■ Task to carry out
Once you reach the line containing "group_by(sex, employment_status) %>%" in the data below, restate each line word for word up to and including the one containing "## 3 Female".

Recorded data:
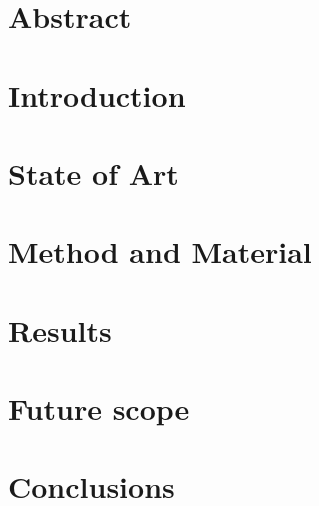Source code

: \documentclass[11pt,oneside]{book}
\begin{document}

%

\clearpage
\newpage
\tableofcontents
\newpage
\listoffigures
\glsaddall

\chapter*{Abstract}


\chapter{Introduction}


\chapter{State of Art}


\chapter{Method and Material}


\chapter{Results}


\chapter{Future scope}


\chapter{Conclusions}




\end{document}
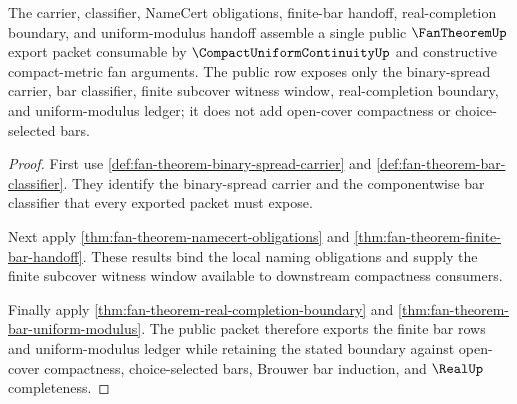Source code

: \begin{theorem}
\label{thm:fantheorem-public-uniform-bar-export}
The carrier, classifier, NameCert obligations, finite-bar handoff, real-completion boundary, and uniform-modulus handoff assemble a single public $\FanTheoremUp$ export packet consumable by $\CompactUniformContinuityUp$ and constructive compact-metric fan arguments. The public row exposes only the binary-spread carrier, bar classifier, finite subcover witness window, real-completion boundary, and uniform-modulus ledger; it does not add open-cover compactness or choice-selected bars.
\end{theorem}
\begin{proof}
First use \autoref{def:fan-theorem-binary-spread-carrier} and \autoref{def:fan-theorem-bar-classifier}. They identify the binary-spread carrier and the componentwise bar classifier that every exported packet must expose.

Next apply \autoref{thm:fan-theorem-namecert-obligations} and \autoref{thm:fan-theorem-finite-bar-handoff}. These results bind the local naming obligations and supply the finite subcover witness window available to downstream compactness consumers.

Finally apply \autoref{thm:fan-theorem-real-completion-boundary} and \autoref{thm:fan-theorem-bar-uniform-modulus}. The public packet therefore exports the finite bar rows and uniform-modulus ledger while retaining the stated boundary against open-cover compactness, choice-selected bars, Brouwer bar induction, and $\RealUp$ completeness.
\end{proof}

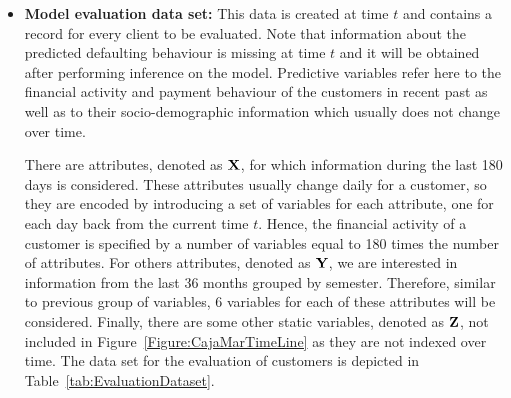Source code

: \begin{itemize}

\item \textbf{Model evaluation data set:} This data is created at time $t$ and contains a record for every client to be evaluated. Note that information about the predicted defaulting behaviour is missing at time $t$ and it will be obtained after performing inference on the model. Predictive variables refer here to the financial activity and payment behaviour of the customers in recent past as well as to their socio-demographic information which usually does not change over time. 

There are attributes, denoted as $\mathbf{X}$, for which information during the last 180 days is considered. 
These attributes usually change daily for a customer, so they are encoded by introducing a set of variables for each attribute, one for each day back from the current time $t$. Hence, the financial activity of a customer is specified by a number of variables equal to 180 times the number of attributes. For others attributes, denoted as $\mathbf{Y}$, we are interested in information from the last $36$ months grouped by semester. 
Therefore, similar to previous group of variables, $6$ variables for each of these attributes will be considered. Finally, there are some other static variables, denoted as $\mathbf{Z}$, not included in Figure~\ref{Figure:CajaMarTimeLine} as they are not indexed over time. The data set for the evaluation of customers is depicted in Table~\ref{tab:EvaluationDataset}. 





\end{itemize}
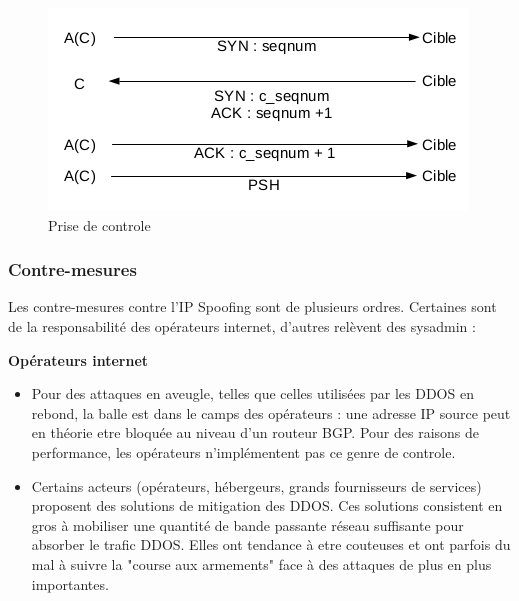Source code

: \begin{figure}[hbtp]
\caption{Prise de controle}
\centering
\includegraphics[scale=1]{../images/ip-spoofing-control.png}
\end{figure}

\subsubsection{Contre-mesures}\label{vulnerabilites:reseau:spoofing:ip:countermeasures}

Les contre-mesures contre l'IP Spoofing sont de plusieurs ordres. Certaines sont de la responsabilité des opérateurs internet, d'autres relèvent des sysadmin :

\begin{tabbing}
\end{tabbing}
\textbf{Opérateurs internet}

\begin{itemize}
\item Pour des attaques en aveugle, telles que celles utilisées par les DDOS en rebond, la balle est dans le camps des opérateurs : une adresse IP source peut en théorie etre bloquée au niveau d'un routeur BGP. Pour des raisons de performance, les opérateurs n'implémentent pas ce genre de controle.
\item Certains acteurs (opérateurs, hébergeurs, grands fournisseurs de services) proposent des solutions de mitigation des DDOS. Ces solutions consistent en gros à mobiliser une quantité de bande passante réseau suffisante pour absorber le trafic DDOS. Elles ont tendance à etre couteuses et ont parfois du mal à suivre la "course aux armements" face à des attaques de plus en plus importantes.
\end{itemize}

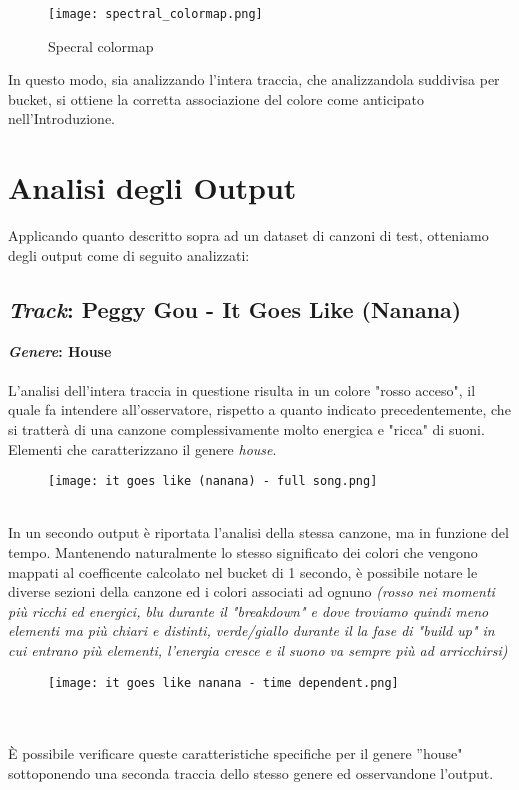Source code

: \documentclass{article}
\begin{document}
\newpage

\begin{figure}[h]
    \centering
    \texttt{[image: spectral\_colormap.png]}
    \caption{Specral colormap}
    \label{fig:enter-label}
\end{figure}

In questo modo, sia analizzando l'intera traccia, che analizzandola suddivisa
per bucket, si ottiene la corretta associazione del colore come anticipato
nell'Introduzione.

\section{Analisi degli Output}
\label{sec:analisi-output}
Applicando quanto descritto sopra ad un dataset di canzoni di test, otteniamo degli output come di seguito analizzati:

\subsection{
    \textit{Track}: Peggy Gou - It Goes Like (Nanana)
}
\textbf{\textit{Genere}: House}\\
\\
L'analisi dell'intera traccia in questione risulta in un colore "rosso acceso", il quale fa intendere all'osservatore, rispetto a quanto indicato precedentemente, che si tratterà di una canzone complessivamente molto energica e "ricca" di suoni. Elementi che caratterizzano il genere \textit{house}.
\begin{figure}[h]
    \centering
    \texttt{[image: it goes like (nanana) - full song.png]}
    \label{fig:peggy-gou-full}
\end{figure}
\\
In un secondo output è riportata l'analisi della stessa canzone, ma in funzione del tempo. Mantenendo naturalmente lo stesso significato dei colori che vengono mappati al coefficente calcolato nel bucket di 1 secondo, è possibile notare le diverse sezioni della canzone ed i colori associati ad ognuno \textit{(rosso nei momenti più ricchi ed energici, blu durante il "breakdown" e dove troviamo quindi meno elementi ma più chiari e distinti, verde/giallo durante il la fase di "build up" in cui entrano più elementi, l'energia cresce e il suono va sempre più ad arricchirsi)}
\begin{figure}[h]
    \centering
    \texttt{[image: it goes like nanana - time dependent.png]}
    \label{fig:peggy-gou-td}
\end{figure}
\\
\\
È possibile verificare queste caratteristiche specifiche per il genere ”house" sottoponendo una seconda traccia dello stesso genere ed osservandone l'output.\\
\end{document}
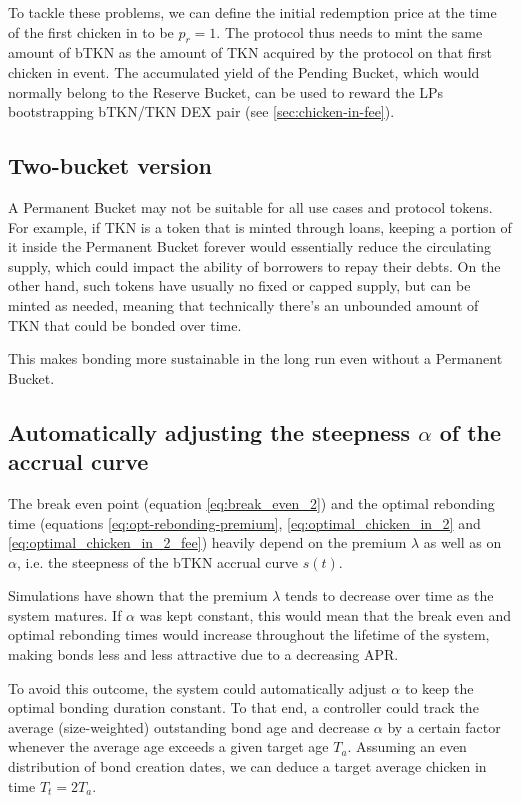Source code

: \documentclass{article}
\begin{document}
To tackle these problems, we can define the initial redemption price at the time of the first chicken in to be $p_r = 1$. The protocol thus needs to mint the same amount of bTKN as the amount of TKN acquired by the protocol on that first chicken in event. The accumulated yield of the Pending Bucket, which would normally belong to the Reserve Bucket, can be used to reward the LPs bootstrapping bTKN/TKN DEX pair (see \ref{sec:chicken-in-fee}).

\subsection{Two-bucket version}
\label{sec:two-bucket}
A Permanent Bucket may not be suitable for all use cases and protocol tokens. For example, if TKN is a token that is minted through loans, keeping a portion of it inside the Permanent Bucket forever would essentially reduce the circulating supply, which could impact the ability of borrowers to repay their debts. On the other hand, such tokens have usually no fixed or capped supply, but can be minted as needed, meaning that technically there's an unbounded amount of TKN that could be bonded over time.

This makes bonding more sustainable in the long run even without a Permanent Bucket.


\subsection{Automatically adjusting the steepness $\alpha$ of the accrual curve}
  \label{sec:adjustment}
The break even point (equation \ref{eq:break_even_2}) and the optimal rebonding time (equations \ref{eq:opt-rebonding-premium}, \ref{eq:optimal_chicken_in_2} and \ref{eq:optimal_chicken_in_2_fee}) heavily depend on the premium $\lambda$ as well as on $\alpha$, i.e. the steepness of the bTKN accrual curve $s(t)$. 

Simulations have shown that the premium $\lambda$ tends to decrease over time as the system matures. If  $\alpha$ was kept constant, this would mean that the break even and optimal rebonding times would increase throughout the lifetime of the system, making bonds less and less attractive due to a decreasing APR.

To avoid this outcome, the system could automatically adjust $\alpha$ to keep the optimal bonding duration constant. To that end, a controller could track the average (size-weighted) outstanding bond age and decrease $\alpha$ by a certain factor whenever the average age exceeds a given target age $T_a$. Assuming an even distribution of bond creation dates, we can deduce a target average chicken in time $T_t = 2T_a$.
\end{document}
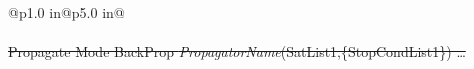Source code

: \noindent {}
\tablefirsthead{\hline\hline}\label{Table:PropagateCommand}
\tabletail{\hline\hline} \tablelasttail{\hline\hline}
\begin{supertabular*}{6.5 in}{@{}p{1.0 in}@{\extracolsep{\fill}}p{5.0 in}@{}}
    \\
    \hline\\
    {\st{Propagate Mode BackProp \emph{PropagatorName}(SatList1,\{StopCondList1\}) \ldots}}\\
    \\\\


\end{supertabular*}
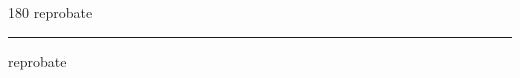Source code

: 
\begin{frame}
\begin{center}
\begin{turn}{180}
{\fontsize{2.5cm}{1em}\selectfont reprobate}
\end{turn}
\vspace{1em}\par  
\hrule
\vspace{1em}\par  
{\fontsize{2.5cm}{1em}\selectfont reprobate}
\end{center}
\end{frame}

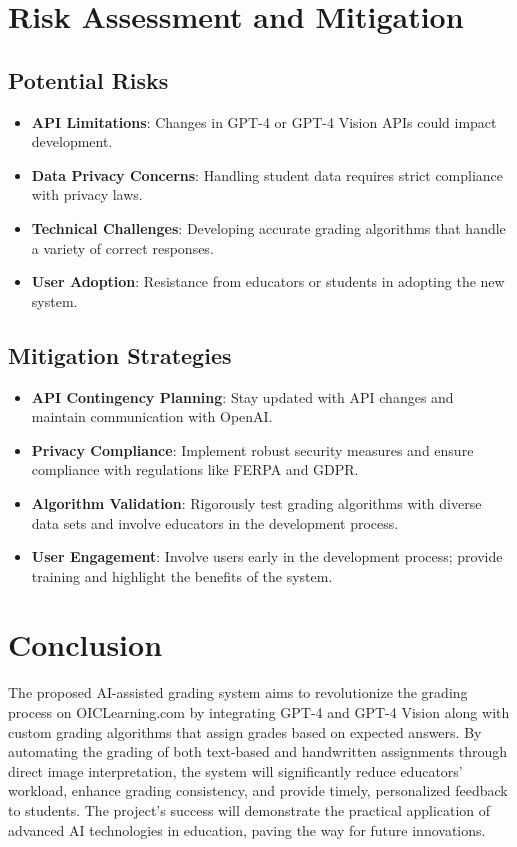 \documentclass[ms,twoside,print]{nuthesis}
\begin{document}
\section{Risk Assessment and Mitigation}

\subsection{Potential Risks}

\begin{itemize}
    \item \textbf{API Limitations}: Changes in GPT-4 or GPT-4 Vision APIs could impact development.
    \item \textbf{Data Privacy Concerns}: Handling student data requires strict compliance with privacy laws.
    \item \textbf{Technical Challenges}: Developing accurate grading algorithms that handle a variety of correct responses.
    \item \textbf{User Adoption}: Resistance from educators or students in adopting the new system.
\end{itemize}

\subsection{Mitigation Strategies}

\begin{itemize}
    \item \textbf{API Contingency Planning}: Stay updated with API changes and maintain communication with OpenAI.
    \item \textbf{Privacy Compliance}: Implement robust security measures and ensure compliance with regulations like FERPA and GDPR.
    \item \textbf{Algorithm Validation}: Rigorously test grading algorithms with diverse data sets and involve educators in the development process.
    \item \textbf{User Engagement}: Involve users early in the development process; provide training and highlight the benefits of the system.
\end{itemize}

\section{Conclusion}

The proposed AI-assisted grading system aims to revolutionize the grading process on OICLearning.com by integrating GPT-4 and GPT-4 Vision along with custom grading algorithms that assign grades based on expected answers. By automating the grading of both text-based and handwritten assignments through direct image interpretation, the system will significantly reduce educators' workload, enhance grading consistency, and provide timely, personalized feedback to students. The project's success will demonstrate the practical application of advanced AI technologies in education, paving the way for future innovations.
\end{document}
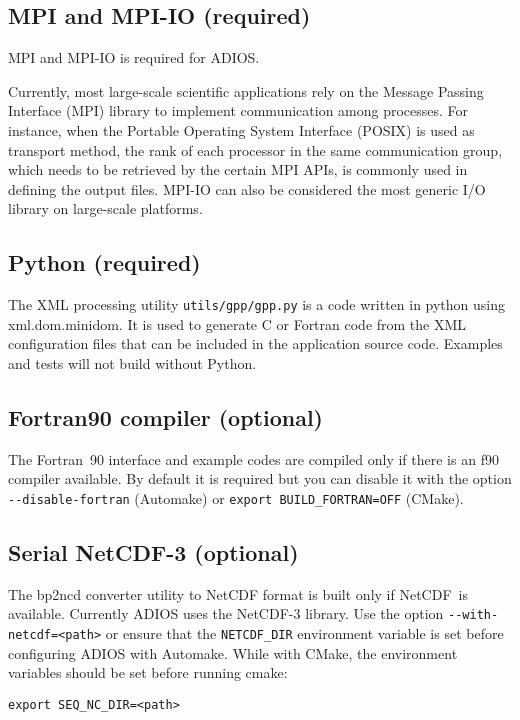 \subsection{MPI and MPI-IO (required)}

MPI and MPI-IO is required for ADIOS.

Currently, most large-scale scientific applications rely on the Message Passing 
Interface (MPI) library to implement communication among processes. For instance, 
when the Portable Operating System Interface (POSIX) is used as transport method, 
the rank of each processor in the same communication group, which needs to be retrieved 
by the certain MPI APIs, is commonly used in defining the output files. MPI-IO 
can also be considered the most generic I/O library on large-scale platforms. 

\subsection{Python (required)}

The XML processing utility \verb+utils/gpp/gpp.py+ is a code written in python using xml.dom.minidom. 
It is used to generate C or Fortran code from the XML configuration files that 
can be included in the application source code.  Examples and tests will not build 
without Python. 

\subsection{Fortran90 compiler (optional)}

The Fortran~90 interface and example codes are compiled only if there is an f90 
compiler available. By default it is required but you can disable it with the option 
\verb+--disable-fortran+ (Automake) or \verb+export BUILD_FORTRAN=OFF+ (CMake).

\subsection{Serial NetCDF-3 (optional)}

The bp2ncd converter utility to NetCDF format is built only if NetCDF~is available. 
 Currently ADIOS uses the NetCDF-3 library. Use the option \verb+--with-netcdf=<path>+ 
or ensure that the \verb+NETCDF_DIR+ environment variable is set before configuring ADIOS with Automake.
While with CMake, the environment variables should be set before running cmake:
\begin{lstlisting}
export SEQ_NC_DIR=<path>
\end{lstlisting}

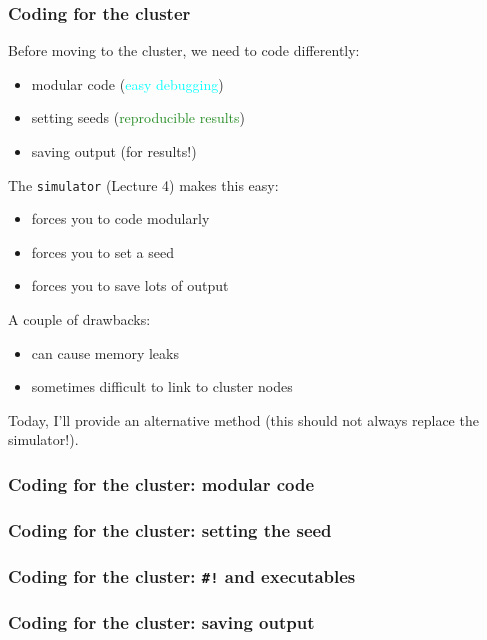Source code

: \documentclass[12pt, 
hyperref={colorlinks=true, linkcolor=BlueViolet, urlcolor=BlueViolet},dvipsnames]{beamer}
\begin{document}
\begin{frame}
\frametitle{Coding for the cluster}
Before moving to the cluster, we need to code differently: \vspace{-0.3cm} \pause
\begin{itemize}
\item modular code \pause (\textcolor{cyan}{easy debugging}) \pause
\item setting seeds \pause (\textcolor{ForestGreen}{reproducible results}) \pause
\item saving output \pause (\textcolor{BurntOrange}{for results!})
\end{itemize}

The \texttt{simulator} (Lecture 4) makes this easy: \vspace{-0.3cm} \pause
\begin{itemize}
\item forces you to code modularly \pause
\item forces you to set a seed \pause
\item forces you to save lots of output \pause
\end{itemize}

A couple of drawbacks: \vspace{-0.3cm} \pause
\begin{itemize}
\item can cause memory leaks \pause
\item sometimes difficult to link to cluster nodes \pause
\end{itemize}

Today, I'll provide an alternative method (this should not always replace the simulator!).
\end{frame}

\begin{frame}
\frametitle{Coding for the cluster: modular code}

\end{frame}

\begin{frame}
\frametitle{Coding for the cluster: setting the seed}

\end{frame}

\begin{frame}
\frametitle{Coding for the cluster: \texttt{\#!} and executables}
\end{frame}

\begin{frame}
\frametitle{Coding for the cluster: saving output}

\end{frame}
\end{document}
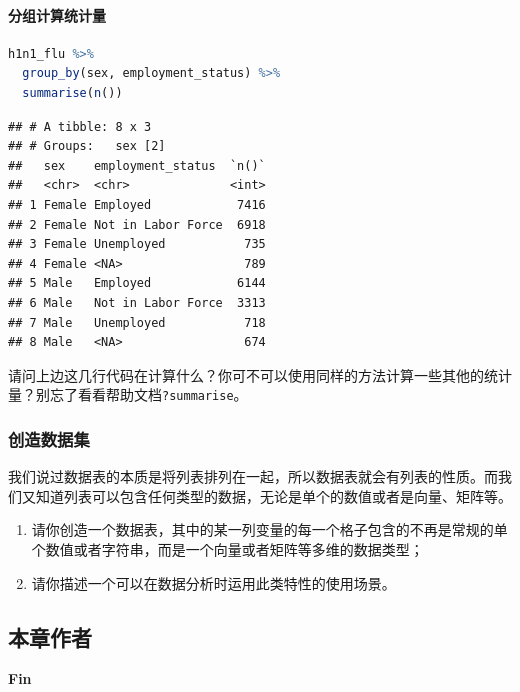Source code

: \documentclass[]{ctexbook}
\providecommand{\tightlist}{%
  \setlength{\itemsep}{0pt}\setlength{\parskip}{0pt}}
\let\oldparagraph\paragraph
\renewcommand{\paragraph}[1]{\oldparagraph{#1}\mbox{}}
\newcommand{\passthrough}[1]{#1}
\begin{document}
\hypertarget{ux5206ux7ec4ux8ba1ux7b97ux7edfux8ba1ux91cf}{%
\paragraph{分组计算统计量}\label{ux5206ux7ec4ux8ba1ux7b97ux7edfux8ba1ux91cf}}

\begin{lstlisting}[language=R]
h1n1_flu %>% 
  group_by(sex, employment_status) %>% 
  summarise(n())
\end{lstlisting}

\begin{lstlisting}
## # A tibble: 8 x 3
## # Groups:   sex [2]
##   sex    employment_status  `n()`
##   <chr>  <chr>              <int>
## 1 Female Employed            7416
## 2 Female Not in Labor Force  6918
## 3 Female Unemployed           735
## 4 Female <NA>                 789
## 5 Male   Employed            6144
## 6 Male   Not in Labor Force  3313
## 7 Male   Unemployed           718
## 8 Male   <NA>                 674
\end{lstlisting}

请问上边这几行代码在计算什么？你可不可以使用同样的方法计算一些其他的统计量？别忘了看看帮助文档\passthrough{\lstinline!?summarise!}。

\hypertarget{ux521bux9020ux6570ux636eux96c6}{%
\subsubsection{创造数据集}\label{ux521bux9020ux6570ux636eux96c6}}

我们说过数据表的本质是将列表排列在一起，所以数据表就会有列表的性质。而我们又知道列表可以包含任何类型的数据，无论是单个的数值或者是向量、矩阵等。

\begin{enumerate}
\def\labelenumi{\arabic{enumi}.}
\tightlist
\item
  请你创造一个数据表，其中的某一列变量的每一个格子包含的不再是常规的单个数值或者字符串，而是一个向量或者矩阵等多维的数据类型；
\item
  请你描述一个可以在数据分析时运用此类特性的使用场景。
\end{enumerate}

\hypertarget{ux672cux7ae0ux4f5cux8005-1}{%
\subsection*{本章作者}\label{ux672cux7ae0ux4f5cux8005-1}}


\textbf{Fin}
\end{document}
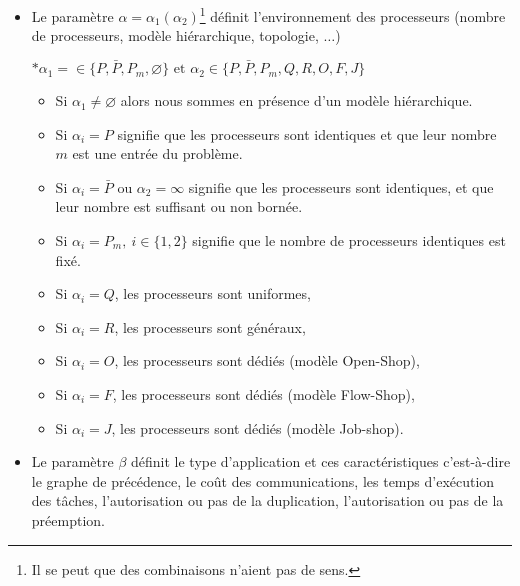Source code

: \documentclass[a4paper,11pt]{article}
\begin{document}
\begin{itemize}

    \item Le paramètre $\alpha=\alpha_1(\alpha_2)$\footnote{Il se peut que des combinaisons n'aient
        pas de sens.} définit l'environnement des processeurs (nombre de processeurs, modèle
        hiérarchique, topologie, $\ldots$)


        $\ast \alpha_1= \in \{ P, \bar{P}, P_m,\varnothing  \} \mbox{ et } \alpha_2 \in \{ P,
        \bar{P}, P_m, Q,R,O,F,J  \}$

        \begin{itemize}

            \item Si $\alpha_1 \neq \varnothing$ alors nous sommes en présence d'un modèle
                hiérarchique.
            \item Si $\alpha_i=P$ signifie que les processeurs sont identiques et que leur nombre
                $m$ est une entrée du problème.

            \item Si $\alpha_i=\bar{P}$ ou $\alpha_2=\infty$ signifie que les processeurs sont
                identiques, et que leur nombre est suffisant ou non bornée.

            \item Si $\alpha_i=P_{m}, ~i \in \{1,2\}$ signifie que le  nombre de processeurs identiques est fixé.
            \item Si $\alpha_i=Q$, les processeurs sont uniformes,
            \item Si $\alpha_i=R$, les processeurs sont généraux,
            \item Si $\alpha_i=O$, les processeurs sont dédiés (modèle Open-Shop),
            \item Si $\alpha_i=F$, les processeurs sont dédiés (modèle Flow-Shop),
            \item Si $\alpha_i=J$, les processeurs sont dédiés (modèle Job-shop).
        \end{itemize}

    \item Le paramètre $\beta$  définit le type d'application et ces caractéristiques c'est-à-dire
        le graphe de précédence, le coût des communications, les temps d'exécution des tâches,
        l'autorisation ou pas de la duplication, l'autorisation ou pas de la préemption.


\end{itemize}
\end{document}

■ Output of the task
  group_by(sex, employment_status) %>% 
  summarise(n())
\end{lstlisting}

\begin{lstlisting}
## # A tibble: 8 x 3
## # Groups:   sex [2]
##   sex    employment_status  `n()`
##   <chr>  <chr>              <int>
## 1 Female Employed            7416
## 2 Female Not in Labor Force  6918
## 3 Female Unemployed           735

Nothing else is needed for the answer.